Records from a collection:
★ ★ ★ ★ ★ ★ ★
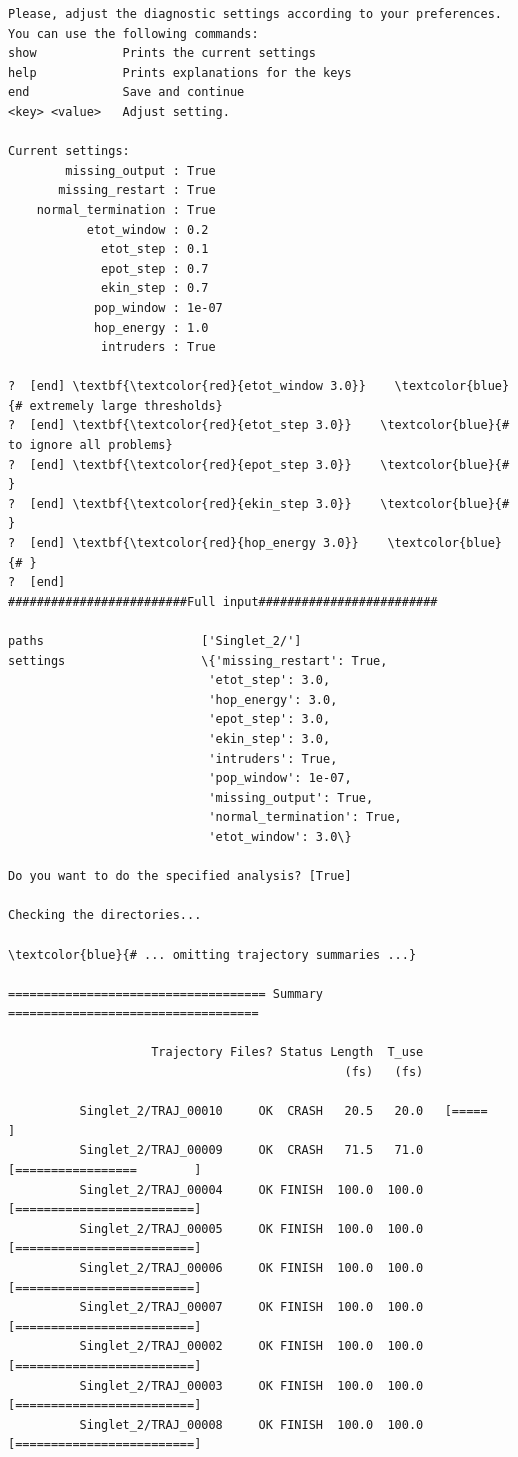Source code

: \documentclass[a4paper,11pt,DIV=15,openany]{scrbook}
\begin{document}
\begin{oframed}
\begin{Verbatim}[commandchars=\\\{\}]
Please, adjust the diagnostic settings according to your preferences.
You can use the following commands:
show            Prints the current settings
help            Prints explanations for the keys
end             Save and continue
<key> <value>   Adjust setting.

Current settings:
        missing_output : True
       missing_restart : True
    normal_termination : True
           etot_window : 0.2
             etot_step : 0.1
             epot_step : 0.7
             ekin_step : 0.7
            pop_window : 1e-07
            hop_energy : 1.0
             intruders : True

?  [end] \textbf{\textcolor{red}{etot_window 3.0}}    \textcolor{blue}{# extremely large thresholds}
?  [end] \textbf{\textcolor{red}{etot_step 3.0}}    \textcolor{blue}{# to ignore all problems}
?  [end] \textbf{\textcolor{red}{epot_step 3.0}}    \textcolor{blue}{# }
?  [end] \textbf{\textcolor{red}{ekin_step 3.0}}    \textcolor{blue}{# }
?  [end] \textbf{\textcolor{red}{hop_energy 3.0}}    \textcolor{blue}{# }
?  [end] 
#########################Full input#########################

paths                      ['Singlet_2/']
settings                   \{'missing_restart': True, 
                            'etot_step': 3.0, 
                            'hop_energy': 3.0,
                            'epot_step': 3.0, 
                            'ekin_step': 3.0, 
                            'intruders': True,
                            'pop_window': 1e-07,
                            'missing_output': True, 
                            'normal_termination': True,
                            'etot_window': 3.0\}

Do you want to do the specified analysis? [True] 

Checking the directories...

\textcolor{blue}{# ... omitting trajectory summaries ...}

==================================== Summary ===================================

                    Trajectory Files? Status Length  T_use
                                               (fs)   (fs)

          Singlet_2/TRAJ_00010     OK  CRASH   20.5   20.0   [=====                    ]
          Singlet_2/TRAJ_00009     OK  CRASH   71.5   71.0   [=================        ]
          Singlet_2/TRAJ_00004     OK FINISH  100.0  100.0   [=========================]
          Singlet_2/TRAJ_00005     OK FINISH  100.0  100.0   [=========================]
          Singlet_2/TRAJ_00006     OK FINISH  100.0  100.0   [=========================]
          Singlet_2/TRAJ_00007     OK FINISH  100.0  100.0   [=========================]
          Singlet_2/TRAJ_00002     OK FINISH  100.0  100.0   [=========================]
          Singlet_2/TRAJ_00003     OK FINISH  100.0  100.0   [=========================]
          Singlet_2/TRAJ_00008     OK FINISH  100.0  100.0   [=========================]


\end{Verbatim}
\end{oframed}
\end{document}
★ ★ ★ ★ ★ ★ ★
- _ACTION ITEM_: The response must hold only the lines above from the line with "ekin_step : 0.7" through the line with "to ignore all", each copied exactly, both ends kept.

- _RESPONSE AREA_:
             ekin_step : 0.7
            pop_window : 1e-07
            hop_energy : 1.0
             intruders : True

?  [end] \textbf{\textcolor{red}{etot_window 3.0}}    \textcolor{blue}{# extremely large thresholds}
?  [end] \textbf{\textcolor{red}{etot_step 3.0}}    \textcolor{blue}{# to ignore all problems}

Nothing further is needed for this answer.